Всё пространство вокруг них наполнено резким, металлическим свистом работающих двигателей и тарахтением винтов над головой. Не слышно ничего. Но все участники действа обходятся без слов, всем понятно, что надо делать. Из автобусов эвакуационная команда быстро выгружает и подносит к вертолёту сумки, рюкзаки, мешки, баулы. Двое пронесли за ручки деревянный военный ящик. Пошёл обмен: и из вертолёта также посыпались на землю мешки и баулы. Потом настала очередь раненых. Одного за другим пронесли мимо меня двух лежачих на носилках и погрузили их на борт. Из автобусов к вертолётам – кто прихрамывая, кто работая костылями – стали подходить раненые бойцы. С помощью сопровождающих они забираются во чрево железной птицы. Туда им подносят их вещи и пожитки. Ветер от лопастей бодрит холодом, обдувает леденящим воздухом лица и треплет края одежды.

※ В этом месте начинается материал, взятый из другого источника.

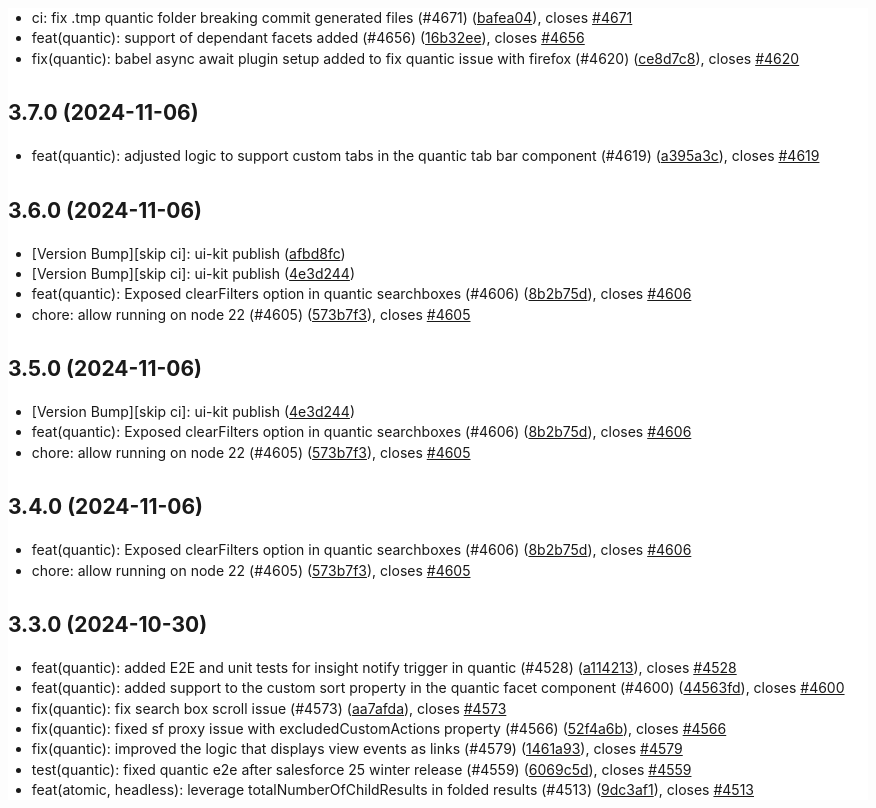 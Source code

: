 - ci: fix .tmp quantic folder breaking commit generated files (#4671) ([bafea04](https://github.com/coveo/ui-kit/commits/bafea04)), closes [#4671](https://github.com/coveo/ui-kit/issues/4671)
- feat(quantic): support of dependant facets added (#4656) ([16b32ee](https://github.com/coveo/ui-kit/commits/16b32ee)), closes [#4656](https://github.com/coveo/ui-kit/issues/4656)
- fix(quantic): babel async await plugin setup added to fix quantic issue with firefox (#4620) ([ce8d7c8](https://github.com/coveo/ui-kit/commits/ce8d7c8)), closes [#4620](https://github.com/coveo/ui-kit/issues/4620)

## 3.7.0 (2024-11-06)

- feat(quantic): adjusted logic to support custom tabs in the quantic tab bar component (#4619) ([a395a3c](https://github.com/coveo/ui-kit/commits/a395a3c)), closes [#4619](https://github.com/coveo/ui-kit/issues/4619)

## 3.6.0 (2024-11-06)

- [Version Bump][skip ci]: ui-kit publish ([afbd8fc](https://github.com/coveo/ui-kit/commits/afbd8fc))
- [Version Bump][skip ci]: ui-kit publish ([4e3d244](https://github.com/coveo/ui-kit/commits/4e3d244))
- feat(quantic): Exposed clearFilters option in quantic searchboxes (#4606) ([8b2b75d](https://github.com/coveo/ui-kit/commits/8b2b75d)), closes [#4606](https://github.com/coveo/ui-kit/issues/4606)
- chore: allow running on node 22 (#4605) ([573b7f3](https://github.com/coveo/ui-kit/commits/573b7f3)), closes [#4605](https://github.com/coveo/ui-kit/issues/4605)

## 3.5.0 (2024-11-06)

- [Version Bump][skip ci]: ui-kit publish ([4e3d244](https://github.com/coveo/ui-kit/commits/4e3d244))
- feat(quantic): Exposed clearFilters option in quantic searchboxes (#4606) ([8b2b75d](https://github.com/coveo/ui-kit/commits/8b2b75d)), closes [#4606](https://github.com/coveo/ui-kit/issues/4606)
- chore: allow running on node 22 (#4605) ([573b7f3](https://github.com/coveo/ui-kit/commits/573b7f3)), closes [#4605](https://github.com/coveo/ui-kit/issues/4605)

## 3.4.0 (2024-11-06)

- feat(quantic): Exposed clearFilters option in quantic searchboxes (#4606) ([8b2b75d](https://github.com/coveo/ui-kit/commits/8b2b75d)), closes [#4606](https://github.com/coveo/ui-kit/issues/4606)
- chore: allow running on node 22 (#4605) ([573b7f3](https://github.com/coveo/ui-kit/commits/573b7f3)), closes [#4605](https://github.com/coveo/ui-kit/issues/4605)

## 3.3.0 (2024-10-30)

- feat(quantic): added E2E and unit tests for insight notify trigger in quantic (#4528) ([a114213](https://github.com/coveo/ui-kit/commits/a114213)), closes [#4528](https://github.com/coveo/ui-kit/issues/4528)
- feat(quantic): added support to the custom sort property in the quantic facet component (#4600) ([44563fd](https://github.com/coveo/ui-kit/commits/44563fd)), closes [#4600](https://github.com/coveo/ui-kit/issues/4600)
- fix(quantic): fix search box scroll issue (#4573) ([aa7afda](https://github.com/coveo/ui-kit/commits/aa7afda)), closes [#4573](https://github.com/coveo/ui-kit/issues/4573)
- fix(quantic): fixed sf proxy issue with excludedCustomActions property (#4566) ([52f4a6b](https://github.com/coveo/ui-kit/commits/52f4a6b)), closes [#4566](https://github.com/coveo/ui-kit/issues/4566)
- fix(quantic): improved the logic that displays view events as links (#4579) ([1461a93](https://github.com/coveo/ui-kit/commits/1461a93)), closes [#4579](https://github.com/coveo/ui-kit/issues/4579)
- test(quantic): fixed quantic e2e after salesforce 25 winter release (#4559) ([6069c5d](https://github.com/coveo/ui-kit/commits/6069c5d)), closes [#4559](https://github.com/coveo/ui-kit/issues/4559)
- feat(atomic, headless): leverage totalNumberOfChildResults in folded results (#4513) ([9dc3af1](https://github.com/coveo/ui-kit/commits/9dc3af1)), closes [#4513](https://github.com/coveo/ui-kit/issues/4513) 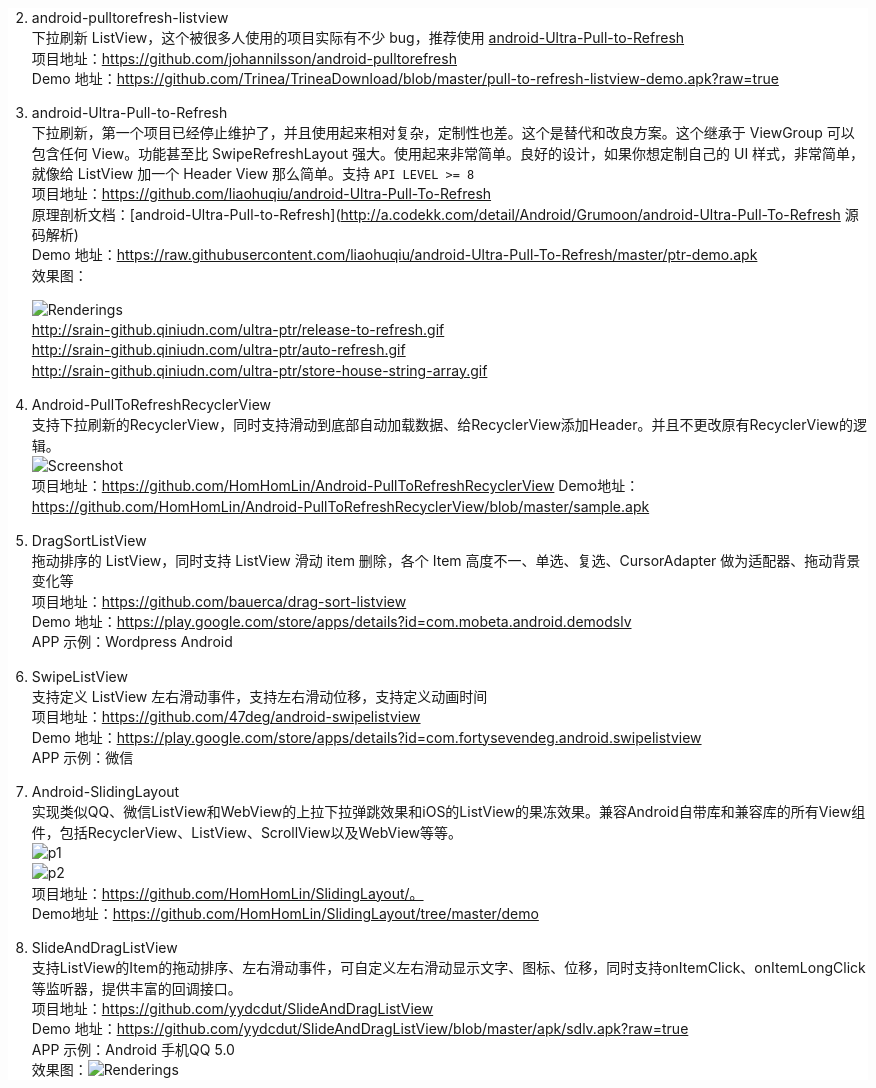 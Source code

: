 2. android-pulltorefresh-listview  
   下拉刷新 ListView，这个被很多人使用的项目实际有不少 bug，推荐使用 [android-Ultra-Pull-to-Refresh](https://github.com/liaohuqiu/android-Ultra-Pull-To-Refresh)  
   项目地址：https://github.com/johannilsson/android-pulltorefresh  
   Demo 地址：https://github.com/Trinea/TrineaDownload/blob/master/pull-to-refresh-listview-demo.apk?raw=true  

3. android-Ultra-Pull-to-Refresh  
   下拉刷新，第一个项目已经停止维护了，并且使用起来相对复杂，定制性也差。这个是替代和改良方案。这个继承于 ViewGroup 可以包含任何 View。功能甚至比 SwipeRefreshLayout 强大。使用起来非常简单。良好的设计，如果你想定制自己的 UI 样式，非常简单，就像给 ListView 加一个 Header View 那么简单。支持 `API LEVEL >= 8`  
   项目地址：https://github.com/liaohuqiu/android-Ultra-Pull-To-Refresh  
   原理剖析文档：[android-Ultra-Pull-to-Refresh](http://a.codekk.com/detail/Android/Grumoon/android-Ultra-Pull-To-Refresh 源码解析)  
   Demo 地址：https://raw.githubusercontent.com/liaohuqiu/android-Ultra-Pull-To-Refresh/master/ptr-demo.apk  
   效果图：

   ![Renderings](http://srain-github.qiniudn.com/ultra-ptr/contains-all-of-views.gif)  
   http://srain-github.qiniudn.com/ultra-ptr/release-to-refresh.gif  
   http://srain-github.qiniudn.com/ultra-ptr/auto-refresh.gif  
   http://srain-github.qiniudn.com/ultra-ptr/store-house-string-array.gif  

4. Android-PullToRefreshRecyclerView  
   支持下拉刷新的RecyclerView，同时支持滑动到底部自动加载数据、给RecyclerView添加Header。并且不更改原有RecyclerView的逻辑。  
   ![Screenshot](https://github.com/HomHomLin/Android-PullToRefreshRecyclerView/blob/master/screenshot.gif)  
   项目地址：https://github.com/HomHomLin/Android-PullToRefreshRecyclerView
   Demo地址：https://github.com/HomHomLin/Android-PullToRefreshRecyclerView/blob/master/sample.apk  

5. DragSortListView  
   拖动排序的 ListView，同时支持 ListView 滑动 item 删除，各个 Item 高度不一、单选、复选、CursorAdapter 做为适配器、拖动背景变化等  
   项目地址：https://github.com/bauerca/drag-sort-listview  
   Demo 地址：https://play.google.com/store/apps/details?id=com.mobeta.android.demodslv  
   APP 示例：Wordpress Android  

6. SwipeListView  
   支持定义 ListView 左右滑动事件，支持左右滑动位移，支持定义动画时间  
   项目地址：https://github.com/47deg/android-swipelistview  
   Demo 地址：https://play.google.com/store/apps/details?id=com.fortysevendeg.android.swipelistview  
   APP 示例：微信

7. Android-SlidingLayout  
   实现类似QQ、微信ListView和WebView的上拉下拉弹跳效果和iOS的ListView的果冻效果。兼容Android自带库和兼容库的所有View组件，包括RecyclerView、ListView、ScrollView以及WebView等等。  
   ![p1](https://raw.githubusercontent.com/HomHomLin/SlidingLayout/master/pic/list.gif)  
   ![p2](https://raw.githubusercontent.com/HomHomLin/SlidingLayout/master/pic/webview.gif)  
   项目地址：https://github.com/HomHomLin/SlidingLayout/。    
   Demo地址：https://github.com/HomHomLin/SlidingLayout/tree/master/demo  

8. SlideAndDragListView  
   支持ListView的Item的拖动排序、左右滑动事件，可自定义左右滑动显示文字、图标、位移，同时支持onItemClick、onItemLongClick等监听器，提供丰富的回调接口。  
   项目地址：https://github.com/yydcdut/SlideAndDragListView  
   Demo 地址：https://github.com/yydcdut/SlideAndDragListView/blob/master/apk/sdlv.apk?raw=true  
   APP 示例：Android 手机QQ 5.0  
   效果图：![Renderings](https://raw.githubusercontent.com/yydcdut/SlideAndDragListView/master/gif/v1.1.gif)  
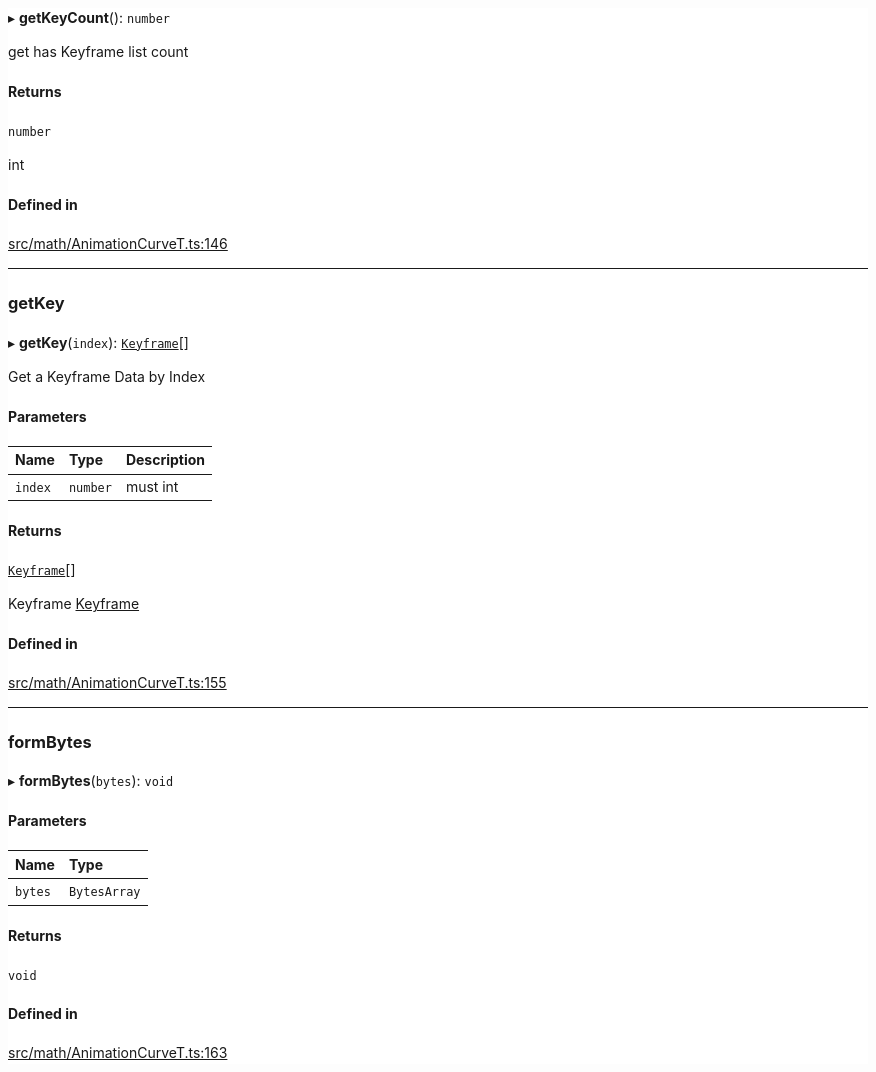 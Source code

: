 ▸ **getKeyCount**(): `number`

get has Keyframe list count

#### Returns

`number`

int

#### Defined in

[src/math/AnimationCurveT.ts:146](https://github.com/Orillusion/orillusion/blob/main/src/math/AnimationCurveT.ts#L146)

___

### getKey

▸ **getKey**(`index`): [`Keyframe`](Keyframe.md)[]

Get a Keyframe Data by Index

#### Parameters

| Name | Type | Description |
| :------ | :------ | :------ |
| `index` | `number` | must int |

#### Returns

[`Keyframe`](Keyframe.md)[]

Keyframe [Keyframe](Keyframe.md)

#### Defined in

[src/math/AnimationCurveT.ts:155](https://github.com/Orillusion/orillusion/blob/main/src/math/AnimationCurveT.ts#L155)

___

### formBytes

▸ **formBytes**(`bytes`): `void`

#### Parameters

| Name | Type |
| :------ | :------ |
| `bytes` | `BytesArray` |

#### Returns

`void`

#### Defined in

[src/math/AnimationCurveT.ts:163](https://github.com/Orillusion/orillusion/blob/main/src/math/AnimationCurveT.ts#L163)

Вот и всё. Все вещи погружены, и люди заняли заняли своё место в вертолётах. Всё действие заняло десять минут. Ещё одна эвакуация прошла успешно и без эксцессов. И так же плавно, как и опускались, вертолёты, отталкиваясь от воздуха лопастями, медленно поднялись, развернулись и полетели в сторону Большой земли, в сторону большой, огромной и великой России.

Постскриптум

Когда гостили у Ильича, отец Владимир, фронтовой священник, рассказал одну историю, способную тронуть до слёз даже самого сурового человека.

Один боец признался ему, что во время штурма соскочил с БТР на мину, и та не взорвалась. «Это тебя точно кто-то уберёг!» – сказал батюшка, и в разговоре выяснилось, что у солдата девять дней назад умерла его бабушка. «Так пиши для неё поминальную записку, она тебя спасла!» – наказал отец Владимир.